▶

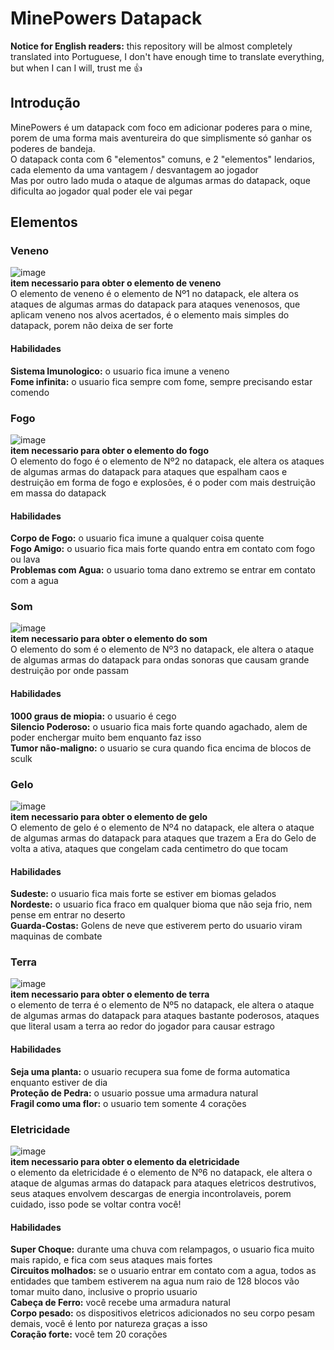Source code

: # MinePowers Datapack

**Notice for English readers:**
this repository will be almost completely translated into Portuguese, I don't have enough time to translate everything, but when I can I will, trust me 👍

## Introdução
MinePowers é um datapack com foco em adicionar poderes para o mine, porem de uma forma mais aventureira do que simplismente só ganhar os poderes de bandeja.</br>
O datapack conta com 6 "elementos" comuns, e 2 "elementos" lendarios, cada elemento da uma vantagem / desvantagem ao jogador</br>
Mas por outro lado muda o ataque de algumas armas do datapack, oque dificulta ao jogador qual poder ele vai pegar</br>

## Elementos

### Veneno
![image](https://github.com/GaryLickt/MinePowers_Datapack/assets/70419113/79326169-3db6-4338-a418-e52f50e77009)</br>
**item necessario para obter o elemento de veneno**</br>
O elemento de veneno é o elemento de Nº1 no datapack, ele altera os ataques de algumas armas do datapack para ataques venenosos, que aplicam veneno nos alvos acertados, é o elemento mais simples do datapack, porem não deixa de ser forte
#### Habilidades
**Sistema Imunologico:** o usuario fica imune a veneno</br>
**Fome infinita:** o usuario fica sempre com fome, sempre precisando estar comendo</br>
### Fogo
![image](https://github.com/GaryLickt/MinePowers_Datapack/assets/70419113/f8d28ad5-3167-46a3-bb7d-62a9b4e9f924)</br>
**item necessario para obter o elemento do fogo**</br>
O elemento do fogo é o elemento de Nº2 no datapack, ele altera os ataques de algumas armas do datapack para ataques que espalham caos e destruição em forma de fogo e explosões, é o poder com mais destruição em massa do datapack
#### Habilidades
**Corpo de Fogo:** o usuario fica imune a qualquer coisa quente</br>
**Fogo Amigo:** o usuario fica mais forte quando entra em contato com fogo ou lava</br>
**Problemas com Agua:** o usuario toma dano extremo se entrar em contato com a agua</br>
### Som
![image](https://github.com/GaryLickt/MinePowers_Datapack/assets/70419113/da44dff0-5a1e-41b5-88b6-c03b8f302712)</br>
**item necessario para obter o elemento do som**</br>
O elemento do som é o elemento de Nº3 no datapack, ele altera o ataque de algumas armas do datapack para ondas sonoras que causam grande destruição por onde passam
#### Habilidades
**1000 graus de miopia:** o usuario é cego</br>
**Silencio Poderoso:** o usuario fica mais forte quando agachado, alem de poder enchergar muito bem enquanto faz isso</br>
**Tumor não-maligno:** o usuario se cura quando fica encima de blocos de sculk</br>
### Gelo
![image](https://github.com/GaryLickt/MinePowers_Datapack/assets/70419113/4a244ddc-c9bc-4af5-a0c1-3a8f1adebc59)</br>
**item necessario para obter o elemento de gelo**</br>
O elemento de gelo é o elemento de Nº4 no datapack, ele altera o ataque de algumas armas do datapack para ataques que trazem a Era do Gelo de volta a ativa, ataques que congelam cada centimetro do que tocam
#### Habilidades
**Sudeste:** o usuario fica mais forte se estiver em biomas gelados</br>
**Nordeste:** o usuario fica fraco em qualquer bioma que não seja frio, nem pense em entrar no deserto</br>
**Guarda-Costas:** Golens de neve que estiverem perto do usuario viram maquinas de combate</br>
### Terra
![image](https://github.com/GaryLickt/MinePowers_Datapack/assets/70419113/70eee1b4-4a69-4d4f-a832-0b0c6e562514)</br>
**item necessario para obter o elemento de terra**</br>
o elemento de terra é o elemento de Nº5 no datapack, ele altera o ataque de algumas armas do datapack para ataques bastante poderosos, ataques que literal usam a terra ao redor do jogador para causar estrago
#### Habilidades
**Seja uma planta:** o usuario recupera sua fome de forma automatica enquanto estiver de dia</br>
**Proteção de Pedra:** o usuario possue uma armadura natural</br>
**Fragil como uma flor:** o usuario tem somente 4 corações</br>
### Eletricidade
![image](https://github.com/GaryLickt/MinePowers_Datapack/assets/70419113/d3248b26-f312-44e3-a6fb-2f9b38235137)</br>
**item necessario para obter o elemento da eletricidade**</br>
o elemento da eletricidade é o elemento de Nº6 no datapack, ele altera o ataque de algumas armas do datapack para ataques eletricos destrutivos, seus ataques envolvem descargas de energia incontrolaveis, porem cuidado, isso pode se voltar contra você!
#### Habilidades
**Super Choque:** durante uma chuva com relampagos, o usuario fica muito mais rapido, e fica com seus ataques mais fortes</br>
**Circuitos molhados:** se o usuario entrar em contato com a agua, todos as entidades que tambem estiverem na agua num raio de 128 blocos vão tomar muito dano, inclusive o proprio usuario</br> 
**Cabeça de Ferro:** você recebe uma armadura natural</br>
**Corpo pesado:** os dispositivos eletricos adicionados no seu corpo pesam demais, você é lento por natureza graças a isso</br>
**Coração forte:** você tem 20 corações</br>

◀

**YOUR TASK**
Search the records for lines holding the word "muito", then copy each line you find.

**TASK RESPONSE**
**Silencio Poderoso:** o usuario fica mais forte quando agachado, alem de poder enchergar muito bem enquanto faz isso</br>
**Super Choque:** durante uma chuva com relampagos, o usuario fica muito mais rapido, e fica com seus ataques mais fortes</br>
**Circuitos molhados:** se o usuario entrar em contato com a agua, todos as entidades que tambem estiverem na agua num raio de 128 blocos vão tomar muito dano, inclusive o proprio usuario</br> 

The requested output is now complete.